Limitations of This Study
The effect of dental anomalies on craniofacial morphology and DAR of individuals with UCLP was not taken into account in this study. It is known that the development of OFCs and dental agenesis has a genetic association. 72 Moreover, if those with UCLP have two or more congenitally missing maxillary teeth, they will have a significantly smaller ANB angle compared to noncleft individuals. 73 The prevalence data for UCLP missing incisors is known and indicates 10% of the sample might have been affected. 74
The wide range of ages of the individuals in this study could contribute to the heterogeneity of growth characteristics observed. Differences in accessing CLP services, and therefore later presentation, are seen in deprived communities with limited access to care and transport.
This study did not include any information about the primary surgery techniques, timing of surgery, surgeons’ caseloads and skills and other associated factors related to the treatment of individuals born with UCLP.
Conclusions
The results of this study provide evidence that the Goslon Yardstick is a valid and reliable indicator of sagittal jaw discrepancy.
The subjects UCLP in this study had a skeletal Class III relationship with no gender differences between the cephalometric parameters. The mean Goslon score for the sample was 2.89, which compares favorably to Goslon scores of DAR in some intercenter studies internationally. There were no statistically significant differences between males and females, or between right- and left-sided clefts for the Goslon scores.

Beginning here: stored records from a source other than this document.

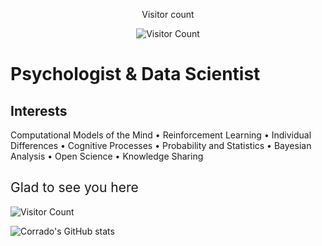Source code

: <div align="center"> 
  <p>Visitor count</p>
  <img src="https://profile-counter.glitch.me/{ccaudek}/count.svg" alt="Visitor Count">
</div>

# Psychologist & Data Scientist

## Interests

Computational Models of the Mind • Reinforcement Learning • Individual Differences • Cognitive Processes • Probability and Statistics • Bayesian Analysis • Open Science • Knowledge Sharing 

<h2 style="font-weight: normal;">Glad to see you here</h2>

<img src="https://profile-counter.glitch.me/{ccaudek}/count.svg" alt="Visitor Count">

![Corrado's GitHub stats](https://github-readme-stats.vercel.app/api?username=ccaudek)
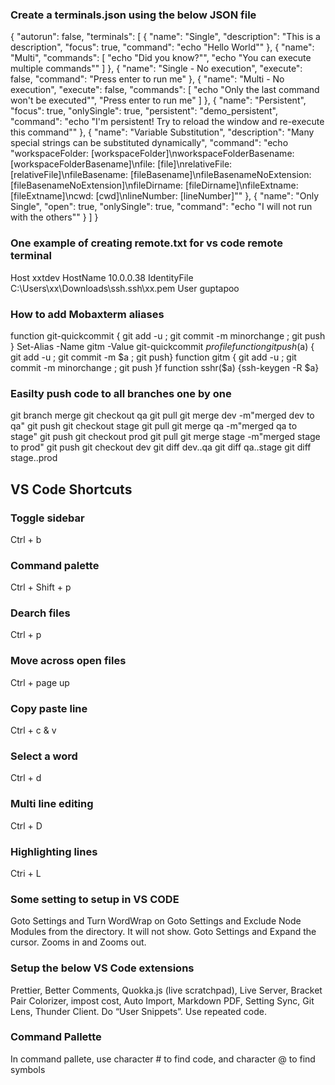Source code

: ### Create a terminals.json using the below JSON file
{
  "autorun": false,
  "terminals": [
    {
      "name": "Single",
      "description": "This is a description",
      "focus": true,
      "command": "echo \"Hello World\""
    },
    {
      "name": "Multi",
      "commands": [
        "echo \"Did you know?\"",
        "echo \"You can execute multiple commands\""
      ]
    },
    {
      "name": "Single - No execution",
      "execute": false,
      "command": "Press enter to run me"
    },
    {
      "name": "Multi - No execution",
      "execute": false,
      "commands": [
        "echo \"Only the last command won't be executed\"",
        "Press enter to run me"
      ]
    },
    {
      "name": "Persistent",
      "focus": true,
      "onlySingle": true,
      "persistent": "demo_persistent",
      "command": "echo \"I'm persistent! Try to reload the window and re-execute this command\""
    },
    {
      "name": "Variable Substitution",
      "description": "Many special strings can be substituted dynamically",
      "command": "echo \"workspaceFolder: [workspaceFolder]\\nworkspaceFolderBasename: [workspaceFolderBasename]\\nfile: [file]\\nrelativeFile: [relativeFile]\\nfileBasename: [fileBasename]\\nfileBasenameNoExtension: [fileBasenameNoExtension]\\nfileDirname: [fileDirname]\\nfileExtname: [fileExtname]\\ncwd: [cwd]\\nlineNumber: [lineNumber]\""
    },
    {
      "name": "Only Single",
      "open": true,
      "onlySingle": true,
      "command": "echo \"I will not run with the others\""
    }
  ]
}




### One example of creating remote.txt for vs code remote terminal
Host xxtdev
  HostName 10.0.0.38
  IdentityFile C:\Users\xx\Downloads\ssh\.ssh\xx.pem
  User guptapoo  




### How to add Mobaxterm aliases
function git-quickcommit { git add -u ; git commit -m minorchange ; git push }
Set-Alias -Name gitm -Value git-quickcommit
$profile
function gitpush($a) { git add -u ; git commit -m $a ; git push}
function gitm { git add -u ; git commit -m minorchange ; git push }f
function sshr($a) {ssh-keygen -R $a}

### Easilty push code to all branches one by one
git branch merge
git checkout qa
git pull
git merge dev -m"merged dev to qa"
git push 
git checkout stage
git pull
git merge qa -m"merged qa to stage"
git push
git checkout prod
git pull
git merge stage -m"merged stage to prod"
git push
git checkout dev
git diff dev..qa
git diff qa..stage
git diff stage..prod








## VS Code Shortcuts
### Toggle sidebar
Ctrl + b 
### Command palette
Ctrl + Shift + p 
### Dearch files
Ctrl + p
### Move across open files
Ctrl + page up
### Copy paste line
Ctrl + c & v
### Select a word
Ctrl + d
### Multi line editing
Ctrl + D
### Highlighting lines
Ctri + L

### Some setting to setup in VS CODE
Goto Settings and Turn WordWrap on
Goto Settings and Exclude Node Modules from the directory. It will not show.
Goto Settings and Expand the cursor. Zooms in and Zooms out.

### Setup the below VS Code extensions
Prettier, Better Comments, Quokka.js (live scratchpad), Live Server, Bracket Pair Colorizer, impost cost, Auto Import, Markdown PDF, Setting Sync, Git Lens, Thunder Client.
Do “User Snippets”. Use repeated code.
 
### Command Pallette
In command pallete, use character # to find code, and character @ to find symbols
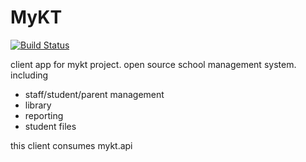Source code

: # MyKT
[![Build Status](https://travis-ci.org/bakgat/mykt.svg?branch=master)](https://travis-ci.org/bakgat/mykt)

client app for mykt project. open source school management system. 
including
- staff/student/parent management
- library
- reporting
- student files

this client consumes mykt.api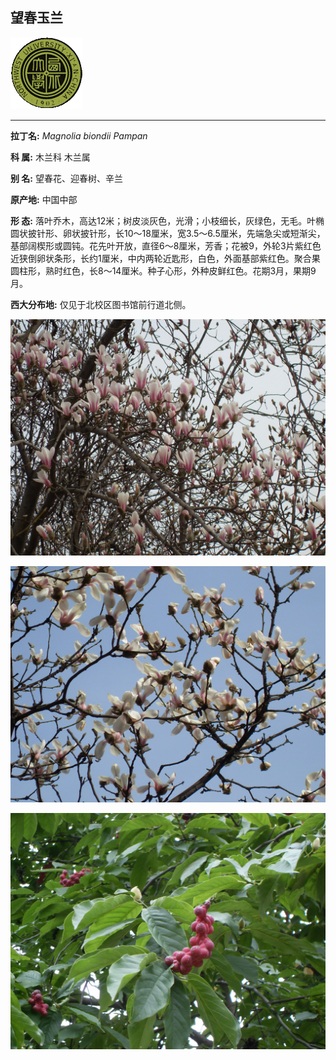 ## 望春玉兰

![西北大学校园网络植物志](JPG/nwu.gif)

---

**拉丁名:**  _Magnolia biondii Pampan_

**科 属:** 木兰科 木兰属

**别 名:** 望春花、迎春树、辛兰

**原产地:** 中国中部

**形  态:** 落叶乔木，高达12米；树皮淡灰色，光滑；小枝细长，灰绿色，无毛。叶椭圆状披针形、卵状披针形，长10～18厘米，宽3.5～6.5厘米，先端急尖或短渐尖，基部阔楔形或圆钝。花先叶开放，直径6～8厘米，芳香；花被9，外轮3片紫红色近狭倒卵状条形，长约1厘米，中内两轮近匙形，白色，外面基部紫红色。聚合果圆柱形，熟时红色，长8～14厘米。种子心形，外种皮鲜红色。花期3月，果期9月。　　

**西大分布地:** 仅见于北校区图书馆前行道北侧。



![望春玉兰](JPG/望春玉兰1.JPG) 

![望春玉兰](JPG/望春玉兰2.JPG) 

![望春玉兰](JPG/望春玉兰果实.JPG)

These outcome measures are clinically relevant and will be used to constantly monitor services providing care for children born with CLP. They will be useful for intercenter studies within South Africa and in neighboring countries.
Footnotes
Acknowledgments
The authors thank Professor Angela Harris, Emeritus Professor, Department of Orthodontics, Faculty of Dentistry, University of the Western Cape, for assisting with data collection and guidance with writing of the manuscript.
Ethical Approval
This study was approved by the Biomedical Research Ethics Committee (BMREC) of the University of the Western Cape (approval number BM23/10/4) on 12/15/2023.
Funding
The authors received no financial support for the research, authorship, and/or publication of this article.
Declaration of Conflicting Interests
The authors declared no potential conflicts of interest with respect to the research, authorship, and/or publication of this article.
Data Availability
The datasets generated during and/or analyzed during the current study have been submitted for uploading on the University of the Western Cape Electronic Thesis and Dissertations Repository.